What's New in Eclipse 4.28

Here are descriptions of some of the changes of interest to plug-in developers made to the Eclipse Platform and SWT for the 4.27 release of Eclipse.

New features oriented towards end-users of the platform can be viewed in the What's New section of the Eclipse Platform User Guide.

Platform Changes

Command Icons in e4 It is now possible to set command icons in the e4 model using the Eclipse 4 Model Editor. Previously this was only possible for e3 commands using the org.eclipse.ui.commandImages extension point.
Influence "Ignore Whitespace" in Compare The "Ignore White Space" context menu action in the Eclipse Compare editor ignores all whitespace, including what may be semantically significant whitespace. For example, in Java a whitespace difference in a string literal is semantically significant while trailing whitespace is not.

It is now possible to hook into the ignore-whitespace algorithm by providing an implementation of the new IIgnoreWhitespaceContributor interface. Return an instance of this interface in your override of the createIgnoreWhitespaceContributor method in your sub-class of TextMergeViewer.

Your implementation is called for each detected whitespace difference when "Ignore White Space" is enabled. Your implementation can decide whether that whitespace difference should be ignored or not.

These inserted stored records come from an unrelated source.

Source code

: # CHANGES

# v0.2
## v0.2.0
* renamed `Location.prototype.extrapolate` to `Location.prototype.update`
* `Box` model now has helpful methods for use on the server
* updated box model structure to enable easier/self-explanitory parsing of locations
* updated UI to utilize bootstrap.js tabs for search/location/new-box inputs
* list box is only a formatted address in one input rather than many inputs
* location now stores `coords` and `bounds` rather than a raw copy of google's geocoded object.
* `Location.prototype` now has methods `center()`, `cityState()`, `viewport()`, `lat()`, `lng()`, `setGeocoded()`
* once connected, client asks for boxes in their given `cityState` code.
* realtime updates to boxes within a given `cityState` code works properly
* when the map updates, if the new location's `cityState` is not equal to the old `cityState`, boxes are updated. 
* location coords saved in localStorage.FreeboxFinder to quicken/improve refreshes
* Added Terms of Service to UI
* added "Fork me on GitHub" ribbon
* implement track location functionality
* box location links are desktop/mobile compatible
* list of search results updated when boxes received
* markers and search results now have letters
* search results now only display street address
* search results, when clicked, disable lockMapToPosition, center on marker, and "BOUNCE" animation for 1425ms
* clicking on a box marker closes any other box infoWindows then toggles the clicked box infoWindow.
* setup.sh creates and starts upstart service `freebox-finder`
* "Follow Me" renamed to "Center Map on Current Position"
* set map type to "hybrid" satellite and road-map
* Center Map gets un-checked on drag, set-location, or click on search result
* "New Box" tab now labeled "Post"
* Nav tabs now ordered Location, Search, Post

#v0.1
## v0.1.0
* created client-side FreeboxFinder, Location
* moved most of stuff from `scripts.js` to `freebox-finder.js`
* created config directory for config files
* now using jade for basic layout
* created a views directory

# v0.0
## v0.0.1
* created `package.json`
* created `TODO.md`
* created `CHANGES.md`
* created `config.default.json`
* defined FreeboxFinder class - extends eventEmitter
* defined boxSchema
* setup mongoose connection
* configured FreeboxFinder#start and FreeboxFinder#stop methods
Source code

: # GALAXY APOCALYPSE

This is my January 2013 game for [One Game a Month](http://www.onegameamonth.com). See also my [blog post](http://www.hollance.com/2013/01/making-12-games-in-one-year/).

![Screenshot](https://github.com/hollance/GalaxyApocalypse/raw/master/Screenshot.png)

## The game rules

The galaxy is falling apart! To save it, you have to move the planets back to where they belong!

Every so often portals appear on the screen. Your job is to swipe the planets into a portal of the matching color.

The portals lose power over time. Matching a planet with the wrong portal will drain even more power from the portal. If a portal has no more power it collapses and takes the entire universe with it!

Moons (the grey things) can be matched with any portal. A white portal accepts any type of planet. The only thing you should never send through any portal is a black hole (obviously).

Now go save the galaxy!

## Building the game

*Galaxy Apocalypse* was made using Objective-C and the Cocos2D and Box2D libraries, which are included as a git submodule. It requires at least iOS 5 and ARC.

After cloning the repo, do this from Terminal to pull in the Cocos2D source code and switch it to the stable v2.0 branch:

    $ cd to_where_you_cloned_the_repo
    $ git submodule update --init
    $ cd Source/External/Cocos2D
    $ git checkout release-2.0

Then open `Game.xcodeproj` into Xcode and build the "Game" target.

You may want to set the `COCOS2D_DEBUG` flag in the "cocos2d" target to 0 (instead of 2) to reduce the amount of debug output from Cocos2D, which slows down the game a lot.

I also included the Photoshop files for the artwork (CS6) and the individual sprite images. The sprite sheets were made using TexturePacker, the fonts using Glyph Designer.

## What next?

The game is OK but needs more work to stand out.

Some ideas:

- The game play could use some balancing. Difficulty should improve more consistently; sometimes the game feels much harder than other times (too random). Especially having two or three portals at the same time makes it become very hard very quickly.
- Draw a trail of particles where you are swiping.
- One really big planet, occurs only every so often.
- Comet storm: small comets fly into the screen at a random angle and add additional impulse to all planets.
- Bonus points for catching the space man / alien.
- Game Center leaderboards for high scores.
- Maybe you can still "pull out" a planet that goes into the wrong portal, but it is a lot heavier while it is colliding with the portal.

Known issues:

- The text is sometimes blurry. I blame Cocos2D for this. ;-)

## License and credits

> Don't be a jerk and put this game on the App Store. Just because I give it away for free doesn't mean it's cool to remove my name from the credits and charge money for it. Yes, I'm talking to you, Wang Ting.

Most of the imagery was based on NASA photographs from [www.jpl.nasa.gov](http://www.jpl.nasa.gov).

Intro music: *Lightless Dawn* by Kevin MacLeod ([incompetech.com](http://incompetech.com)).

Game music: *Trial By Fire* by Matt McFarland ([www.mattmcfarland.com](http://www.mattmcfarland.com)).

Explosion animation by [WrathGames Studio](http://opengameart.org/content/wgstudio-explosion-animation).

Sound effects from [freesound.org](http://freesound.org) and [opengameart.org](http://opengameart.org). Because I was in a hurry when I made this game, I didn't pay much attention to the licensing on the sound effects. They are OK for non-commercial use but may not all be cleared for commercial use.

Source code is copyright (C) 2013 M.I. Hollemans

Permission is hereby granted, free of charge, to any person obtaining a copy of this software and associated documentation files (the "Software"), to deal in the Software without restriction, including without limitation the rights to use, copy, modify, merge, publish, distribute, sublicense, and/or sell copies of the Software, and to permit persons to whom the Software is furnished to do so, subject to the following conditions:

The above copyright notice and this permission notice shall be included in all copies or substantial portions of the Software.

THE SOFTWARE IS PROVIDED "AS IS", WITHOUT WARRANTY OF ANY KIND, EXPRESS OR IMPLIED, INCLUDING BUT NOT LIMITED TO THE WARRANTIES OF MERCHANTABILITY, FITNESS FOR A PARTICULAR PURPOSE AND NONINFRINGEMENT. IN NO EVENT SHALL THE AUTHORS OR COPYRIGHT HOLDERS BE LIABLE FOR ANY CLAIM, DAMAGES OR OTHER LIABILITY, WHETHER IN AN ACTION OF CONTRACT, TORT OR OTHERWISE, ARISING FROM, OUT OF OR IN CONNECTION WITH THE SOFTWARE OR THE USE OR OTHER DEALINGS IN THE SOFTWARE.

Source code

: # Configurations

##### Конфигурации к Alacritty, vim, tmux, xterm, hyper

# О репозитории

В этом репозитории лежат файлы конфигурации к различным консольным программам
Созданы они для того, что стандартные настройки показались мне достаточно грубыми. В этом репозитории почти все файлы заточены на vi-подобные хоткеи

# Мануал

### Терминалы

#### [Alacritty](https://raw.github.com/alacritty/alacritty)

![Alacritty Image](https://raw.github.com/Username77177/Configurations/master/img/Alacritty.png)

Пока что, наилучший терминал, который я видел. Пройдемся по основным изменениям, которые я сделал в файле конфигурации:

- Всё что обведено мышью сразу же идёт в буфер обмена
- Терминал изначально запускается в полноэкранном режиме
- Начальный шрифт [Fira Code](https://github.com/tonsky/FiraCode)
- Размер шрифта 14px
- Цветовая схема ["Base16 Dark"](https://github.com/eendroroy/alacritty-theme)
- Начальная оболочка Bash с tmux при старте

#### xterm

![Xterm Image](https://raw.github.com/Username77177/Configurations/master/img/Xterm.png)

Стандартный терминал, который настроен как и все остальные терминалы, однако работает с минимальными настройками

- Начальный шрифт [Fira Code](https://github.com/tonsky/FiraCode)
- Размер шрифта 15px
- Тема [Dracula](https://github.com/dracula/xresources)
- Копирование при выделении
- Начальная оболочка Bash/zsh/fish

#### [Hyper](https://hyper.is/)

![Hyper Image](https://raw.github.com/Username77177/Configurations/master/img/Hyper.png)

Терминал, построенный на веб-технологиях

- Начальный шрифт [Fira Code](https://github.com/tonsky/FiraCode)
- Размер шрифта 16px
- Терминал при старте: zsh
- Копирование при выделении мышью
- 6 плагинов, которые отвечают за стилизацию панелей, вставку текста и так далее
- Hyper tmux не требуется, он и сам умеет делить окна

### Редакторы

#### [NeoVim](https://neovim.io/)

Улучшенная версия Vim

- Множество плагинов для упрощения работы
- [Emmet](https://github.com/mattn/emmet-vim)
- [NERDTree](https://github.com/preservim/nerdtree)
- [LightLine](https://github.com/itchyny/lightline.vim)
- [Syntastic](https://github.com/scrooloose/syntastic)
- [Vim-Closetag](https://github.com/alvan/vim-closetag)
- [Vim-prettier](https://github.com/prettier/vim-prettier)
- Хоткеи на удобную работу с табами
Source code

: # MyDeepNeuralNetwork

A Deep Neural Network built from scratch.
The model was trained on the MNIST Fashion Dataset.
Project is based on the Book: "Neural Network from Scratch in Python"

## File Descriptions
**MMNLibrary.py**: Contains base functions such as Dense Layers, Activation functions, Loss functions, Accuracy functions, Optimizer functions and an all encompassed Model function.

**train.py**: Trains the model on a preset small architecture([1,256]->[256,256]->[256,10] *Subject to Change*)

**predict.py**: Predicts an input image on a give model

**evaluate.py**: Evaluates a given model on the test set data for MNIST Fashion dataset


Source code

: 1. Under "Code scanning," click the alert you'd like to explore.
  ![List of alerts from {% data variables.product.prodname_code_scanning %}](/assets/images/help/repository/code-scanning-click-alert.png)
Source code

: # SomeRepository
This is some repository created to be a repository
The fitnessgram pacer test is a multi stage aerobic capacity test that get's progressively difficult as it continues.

Onboarding information in editor area The editor area now shows the most important and useful commands and their key binding when no editor is open. The information shown is dependent on the currently active perspective. Perspective have to provide these details by providing an extension to the org.eclipse.ui.perspectiveExtensions extension point. Provide and image in the editorOnboardingImage attribute and an short text in the editorOnboardingText attribute of the perspectiveExtension element. Up to 5 commands can be provided in the editorOnboardingCommand. For more details refer to the extension point's documentation. The org.eclipse.ui.resourcePerspective perspective can be used as an example.
Enhanced IPath creation and conversion The IPath interface now provides various static factory methods to create IPath instances from portable, Linux or Windows path strings as well as from java.io.File or java.nio.file.Path objects. You can now create an IPath completely without referring to org.eclipse.core.runtime.Path.
Furthermore IPath.toPath() was added, which converts an IPath to a equivalent java.nio.file.Path object.